French president announces plan to send artillery, but no ground troops, to combat ISIL in Iraq in August.

    Hollande said the weapons would be available to Iraqi forces in August [Thibault Camus/EPA]
    Hollande said the weapons would be available to Iraqi forces in August [Thibault Camus/EPA]

    French President Francois Hollande has said that France will send heavy artillery to Iraq to support the fight against the Islamic State of Iraq and the Levant (ISIL).

    Hollande announced the plan on Friday, saying the artillery equipment "will be in place next month".

    Ground forces will not be deployed in the country, Hollande said, following a high-level security meeting in Paris, his fourth since the ISIL-claimed lorry attack in Nice on July 14, which killed 84 people.

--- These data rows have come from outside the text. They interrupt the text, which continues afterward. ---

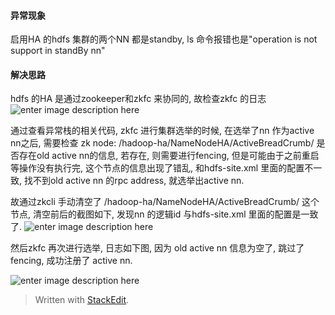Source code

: #### 异常现象
启用HA 的hdfs 集群的两个NN 都是standby, ls 命令报错也是"operation is not support in standBy nn"

#### 解决思路
hdfs 的HA 是通过zookeeper和zkfc 来协同的, 故检查zkfc 的日志
![enter image description here](https://drive.google.com/uc?id=1UemY2eTs8V3bjp08e7XZJPFsmybyODUU)

通过查看异常栈的相关代码, zkfc 进行集群选举的时候, 在选举了nn 作为active nn之后, 需要检查 zk node: /hadoop-ha/NameNodeHA/ActiveBreadCrumb/ 是否存在old active nn的信息, 若存在, 则需要进行fencing, 但是可能由于之前重启等操作没有执行完, 这个节点的信息出现了错乱, 和hdfs-site.xml 里面的配置不一致, 找不到old active nn 的rpc address, 就选举出active nn. 

故通过zkcli 手动清空了 /hadoop-ha/NameNodeHA/ActiveBreadCrumb/ 这个节点, 清空前后的截图如下, 发现nn 的逻辑id 与hdfs-site.xml 里面的配置是一致了. 
![enter image description here](https://drive.google.com/uc?id=1VbpDrK0x9QlACs4IFoPH6ahdKg--DKQJ)


然后zkfc 再次进行选举, 日志如下图, 因为 old  active nn 信息为空了, 跳过了fencing, 成功注册了 active nn.

![enter image description here](https://drive.google.com/uc?id=1_2_IJK96wFAC4xyvlIFECFXAWKUaYpFN)

> Written with [StackEdit](https://stackedit.io/).
<!--stackedit_data:
eyJoaXN0b3J5IjpbMTEyNDIzOTE3NV19
-->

    OPINION: The real reason behind Nice lorry massacre

    The president also reiterated that the French aircraft carrier Charles De Gaulle would be deployed in the region in late September to help in ongoing operations against ISIL, also known as ISIS.

    An aide to the president told the AFP news agency that France would also send military advisors to train Iraqi forces in using the artillery.

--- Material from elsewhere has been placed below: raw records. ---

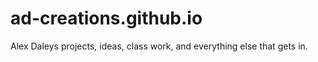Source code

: # ad-creations.github.io
Alex Daleys projects, ideas, class work, and everything else that gets in.
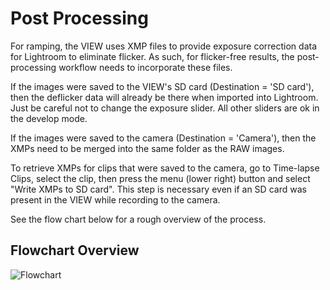 # Post Processing

For ramping, the VIEW uses XMP files to provide exposure correction data for Lightroom to eliminate flicker.  As such, for flicker-free results, the post-processing workflow needs to incorporate these files.

If the images were saved to the VIEW's SD card (Destination = 'SD card'), then the deflicker data will already be there when imported into Lightroom.  Just be careful not to change the exposure slider.  All other sliders are ok in the develop mode.

If the images were saved to the camera (Destination = 'Camera'), then the XMPs need to be merged into the same folder as the RAW images.

To retrieve XMPs for clips that were saved to the camera, go to Time-lapse Clips, select the clip, then press the menu (lower right) button and select "Write XMPs to SD card".  This step is necessary even if an SD card was present in the VIEW while recording to the camera.

See the flow chart below for a rough overview of the process.

## Flowchart Overview

![Flowchart](images/post-flowchart.png)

    France's air force is currently participating in strikes against ISIL as a part of US-led operations in Syria and Iraq.

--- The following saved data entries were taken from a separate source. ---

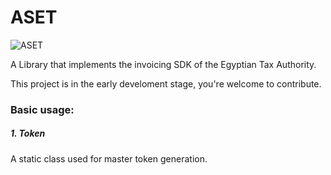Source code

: # ASET

<img src="file:///res/Logo-Full.png?raw=true" title="ASET Logo" alt="ASET" data-align="center">

A Library that implements the invoicing SDK of the Egyptian Tax Authority.

This project is in the early develoment stage, you're welcome to contribute.

### Basic usage:

##### 1. Token

A static class used for master token generation.
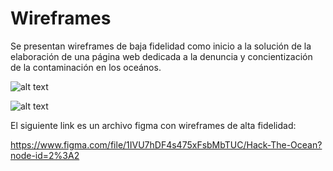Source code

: # Wireframes

Se presentan wireframes de baja fidelidad como inicio a la solución de la elaboración de una página web dedicada a la denuncia y concientización de la contaminación en los oceános.

![alt text](https://res.cloudinary.com/gwenyver/image/upload/v1652548425/Github/LaunchX2022/HackTheOcean/photo_2022-05-14_12-13-24_bgfcu8.jpg)

![alt text](https://res.cloudinary.com/gwenyver/image/upload/v1652548425/Github/LaunchX2022/HackTheOcean/photo_2022-05-14_12-13-33_al0ozk.jpg)


El siguiente link es un archivo figma con wireframes de alta fidelidad:

https://www.figma.com/file/1IVU7hDF4s475xFsbMbTUC/Hack-The-Ocean?node-id=2%3A2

    Special forces in Libya

    Elsewhere, protests erupted in Libya's capital, Tripoli, on Thursday following confirmation by Hollande that French special forces are operating in the country and that three French officers had been killed in a helicopter crash in eastern Libya while an intelligence-gathering mission.

    Libya: Anger on the streets over covert French military intervention

    It was the first official confirmation that members of France's special forces were engaged in operations in the North African country.

    Al-Sadeq al-Ghariyani, an ultraconservative Libyan cleric, denounced France's involvement as "foreign invasion" and protesters called for attack on French business interests in the country.

    Libya's UN-backed government in Tripoli also condemned France's military action in the country.

    After the 2011 ousting of Muammar Gaddafi by NATO-backed rebels, Libya slid into chaos and years later, it split into two governments and parliaments - each backed by a loose array of militias and tribes.